## INSTRUCTIONS TO FOLLOW
Using the entries below, show all lines with the string "unnamed".

[Source texts of formatted documents]
*** Begin section ***

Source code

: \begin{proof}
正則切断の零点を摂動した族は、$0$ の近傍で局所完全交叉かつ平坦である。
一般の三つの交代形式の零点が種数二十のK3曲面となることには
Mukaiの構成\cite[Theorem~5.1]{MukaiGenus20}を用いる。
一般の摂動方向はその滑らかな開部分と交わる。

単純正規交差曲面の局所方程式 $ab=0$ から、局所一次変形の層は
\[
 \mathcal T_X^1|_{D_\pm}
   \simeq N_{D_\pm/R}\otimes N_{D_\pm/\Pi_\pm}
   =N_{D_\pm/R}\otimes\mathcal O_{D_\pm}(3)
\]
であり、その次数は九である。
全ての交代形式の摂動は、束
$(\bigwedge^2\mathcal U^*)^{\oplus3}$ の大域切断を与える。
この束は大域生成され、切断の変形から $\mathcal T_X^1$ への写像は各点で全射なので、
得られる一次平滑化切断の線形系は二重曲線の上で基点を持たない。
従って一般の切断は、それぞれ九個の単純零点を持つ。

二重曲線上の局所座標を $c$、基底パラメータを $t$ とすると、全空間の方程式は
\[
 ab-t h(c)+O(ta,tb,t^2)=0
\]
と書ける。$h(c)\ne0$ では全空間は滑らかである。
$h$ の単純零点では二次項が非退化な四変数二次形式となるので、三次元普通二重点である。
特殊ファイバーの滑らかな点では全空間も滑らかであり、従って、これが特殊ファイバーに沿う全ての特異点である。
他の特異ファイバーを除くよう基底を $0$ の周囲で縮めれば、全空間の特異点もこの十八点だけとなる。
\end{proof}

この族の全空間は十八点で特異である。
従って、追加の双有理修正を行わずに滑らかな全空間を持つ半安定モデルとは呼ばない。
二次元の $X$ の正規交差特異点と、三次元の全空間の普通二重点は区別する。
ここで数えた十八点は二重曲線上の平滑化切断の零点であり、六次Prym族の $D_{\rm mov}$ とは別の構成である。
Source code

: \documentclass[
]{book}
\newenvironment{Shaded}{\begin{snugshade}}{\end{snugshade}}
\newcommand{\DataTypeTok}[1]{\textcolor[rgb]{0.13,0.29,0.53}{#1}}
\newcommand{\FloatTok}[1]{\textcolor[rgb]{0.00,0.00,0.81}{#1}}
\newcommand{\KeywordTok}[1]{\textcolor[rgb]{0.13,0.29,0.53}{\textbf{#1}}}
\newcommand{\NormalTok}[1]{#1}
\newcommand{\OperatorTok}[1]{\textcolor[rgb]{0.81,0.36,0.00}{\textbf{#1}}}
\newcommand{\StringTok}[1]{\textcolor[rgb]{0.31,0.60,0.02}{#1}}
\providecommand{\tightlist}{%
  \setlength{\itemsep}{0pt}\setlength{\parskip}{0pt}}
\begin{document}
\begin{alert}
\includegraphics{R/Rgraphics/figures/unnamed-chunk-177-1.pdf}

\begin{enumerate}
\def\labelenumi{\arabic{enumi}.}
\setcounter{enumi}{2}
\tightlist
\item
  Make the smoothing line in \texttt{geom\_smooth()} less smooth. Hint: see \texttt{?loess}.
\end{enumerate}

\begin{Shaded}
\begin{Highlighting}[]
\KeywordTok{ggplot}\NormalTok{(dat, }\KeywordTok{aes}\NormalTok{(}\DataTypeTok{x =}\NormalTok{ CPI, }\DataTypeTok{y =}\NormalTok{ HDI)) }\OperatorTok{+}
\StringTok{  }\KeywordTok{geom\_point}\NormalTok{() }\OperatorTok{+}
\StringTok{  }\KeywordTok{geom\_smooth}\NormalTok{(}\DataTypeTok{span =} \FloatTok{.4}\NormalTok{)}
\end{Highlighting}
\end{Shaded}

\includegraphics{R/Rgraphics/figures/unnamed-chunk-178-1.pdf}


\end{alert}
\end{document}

*** End section ***
*** Begin section ***

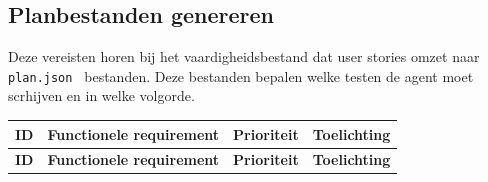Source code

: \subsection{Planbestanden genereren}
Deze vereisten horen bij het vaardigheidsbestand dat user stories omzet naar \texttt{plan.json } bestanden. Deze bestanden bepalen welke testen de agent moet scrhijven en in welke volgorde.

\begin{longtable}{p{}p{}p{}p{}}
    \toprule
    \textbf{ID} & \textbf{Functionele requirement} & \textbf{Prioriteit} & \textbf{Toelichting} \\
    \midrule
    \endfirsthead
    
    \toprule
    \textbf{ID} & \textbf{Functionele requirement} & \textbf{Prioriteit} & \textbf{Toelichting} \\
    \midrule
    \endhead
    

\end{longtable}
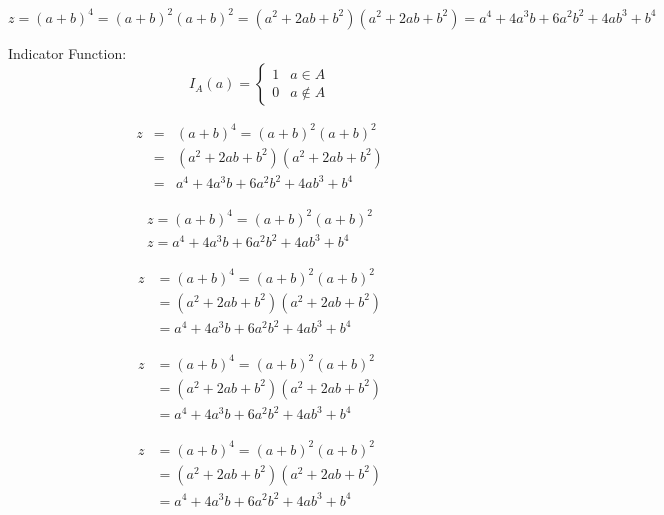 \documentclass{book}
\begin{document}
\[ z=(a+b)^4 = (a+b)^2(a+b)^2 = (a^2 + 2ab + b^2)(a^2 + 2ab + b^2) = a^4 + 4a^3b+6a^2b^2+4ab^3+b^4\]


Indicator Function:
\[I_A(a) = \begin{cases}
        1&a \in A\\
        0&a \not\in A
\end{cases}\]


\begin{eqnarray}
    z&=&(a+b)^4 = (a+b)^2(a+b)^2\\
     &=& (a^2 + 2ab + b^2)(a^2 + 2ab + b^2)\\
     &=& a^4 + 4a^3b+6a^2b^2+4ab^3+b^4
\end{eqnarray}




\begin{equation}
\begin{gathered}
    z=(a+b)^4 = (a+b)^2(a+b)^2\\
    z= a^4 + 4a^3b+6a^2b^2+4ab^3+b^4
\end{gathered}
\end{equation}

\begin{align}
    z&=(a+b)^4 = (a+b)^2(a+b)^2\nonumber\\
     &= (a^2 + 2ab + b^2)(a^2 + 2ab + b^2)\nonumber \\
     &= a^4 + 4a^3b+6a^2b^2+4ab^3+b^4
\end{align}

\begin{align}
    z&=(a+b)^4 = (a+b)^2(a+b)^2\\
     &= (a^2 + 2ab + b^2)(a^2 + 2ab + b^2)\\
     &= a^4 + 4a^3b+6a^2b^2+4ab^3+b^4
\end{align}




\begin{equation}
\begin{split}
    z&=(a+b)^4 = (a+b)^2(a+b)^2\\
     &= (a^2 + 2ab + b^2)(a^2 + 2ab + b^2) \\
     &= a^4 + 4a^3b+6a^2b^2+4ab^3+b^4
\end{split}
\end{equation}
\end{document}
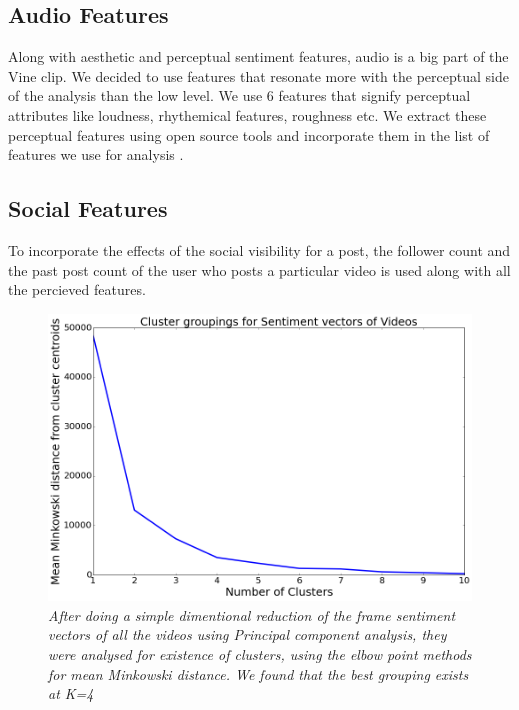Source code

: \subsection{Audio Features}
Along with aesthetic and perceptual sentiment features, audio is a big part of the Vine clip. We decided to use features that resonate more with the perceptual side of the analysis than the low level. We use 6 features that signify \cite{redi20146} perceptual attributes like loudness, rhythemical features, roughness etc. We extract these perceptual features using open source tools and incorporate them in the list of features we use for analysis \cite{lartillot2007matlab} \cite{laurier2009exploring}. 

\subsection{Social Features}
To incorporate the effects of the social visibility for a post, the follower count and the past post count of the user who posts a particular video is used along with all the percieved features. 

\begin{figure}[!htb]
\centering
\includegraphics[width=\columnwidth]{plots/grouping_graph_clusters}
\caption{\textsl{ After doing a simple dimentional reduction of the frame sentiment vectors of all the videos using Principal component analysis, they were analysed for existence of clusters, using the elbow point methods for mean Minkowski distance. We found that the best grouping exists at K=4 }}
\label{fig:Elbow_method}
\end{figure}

*** End section ***

## RESPONSE AREA
\includegraphics{R/Rgraphics/figures/unnamed-chunk-177-1.pdf}
\includegraphics{R/Rgraphics/figures/unnamed-chunk-178-1.pdf}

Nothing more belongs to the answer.